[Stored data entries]
========================
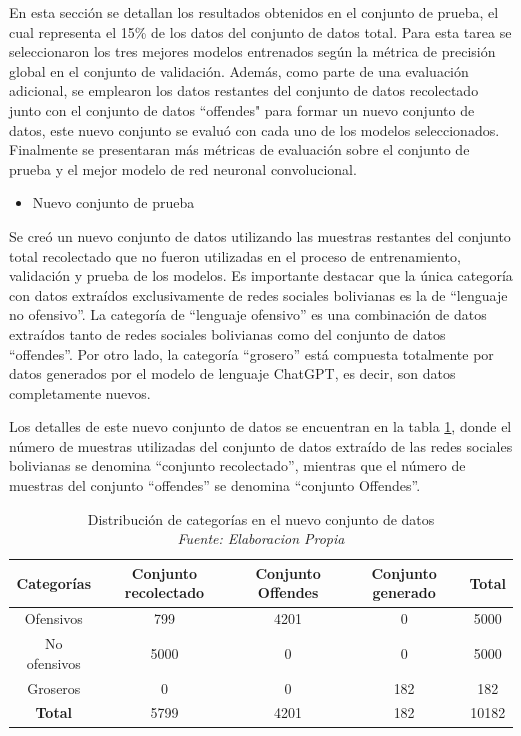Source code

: En esta sección se detallan los resultados obtenidos en el conjunto de prueba, el cual representa el 15\% de los datos del conjunto de datos total. Para esta tarea se seleccionaron los tres mejores modelos entrenados según la métrica de precisión global en el conjunto de validación. Además, como parte de una evaluación adicional, se emplearon los datos restantes del conjunto de datos recolectado junto con el conjunto de datos “offendes" para formar un nuevo conjunto de datos, este nuevo conjunto se evaluó con cada uno de los modelos seleccionados. Finalmente se presentaran más métricas de evaluación sobre el conjunto de prueba y el mejor modelo de red neuronal convolucional.

\begin{itemize}
\item Nuevo conjunto de prueba
\end{itemize}
Se creó un nuevo conjunto de datos utilizando las muestras restantes del conjunto total recolectado que no fueron utilizadas en el proceso de entrenamiento, validación y prueba de los modelos. Es importante destacar que la única categoría con datos extraídos exclusivamente de redes sociales bolivianas es la de ``lenguaje no ofensivo''. La categoría de ``lenguaje ofensivo'' es una combinación de datos extraídos tanto de redes sociales bolivianas como del conjunto de datos ``offendes''. Por otro lado, la categoría ``grosero'' está compuesta totalmente por datos generados por el modelo de lenguaje ChatGPT, es decir, son datos completamente nuevos.

Los detalles de este nuevo conjunto de datos se encuentran en la tabla \ref{tbl:categorias}, donde el número de muestras utilizadas del conjunto de datos extraído de las redes sociales bolivianas se denomina ``conjunto recolectado'', mientras que el número de muestras del conjunto ``offendes'' se denomina ``conjunto Offendes''.

\begin{table}[!ht]
	\centering
	\begin{tabular}{|c|c|c|c|c|}
		\hline
		\textbf{Categorías} & \textbf{Conjunto recolectado} & \textbf{Conjunto Offendes} & \textbf{Conjunto generado} & \textbf{Total} \\ \hline
		Ofensivos & 799 & 4201 & 0 & 5000 \\ \hline
		No ofensivos & 5000 & 0 & 0 & 5000 \\ \hline
		Groseros & 0 & 0 & 182 & 182 \\ \hline
		\textbf{Total} & 5799 & 4201 & 182 & 10182 \\ \hline
	\end{tabular}
	\caption{Distribución de categorías en el nuevo conjunto de datos
		\\\textit{Fuente: Elaboracion Propia}}
	\label{tbl:categorias}
\end{table}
========================
INSTRUCTIONS FOR THE TASK: Reproduce every line above that contains the string "textbf".

TASK RESULT:
		\textbf{Categorías} & \textbf{Conjunto recolectado} & \textbf{Conjunto Offendes} & \textbf{Conjunto generado} & \textbf{Total} \\ \hline
		\textbf{Total} & 5799 & 4201 & 182 & 10182 \\ \hline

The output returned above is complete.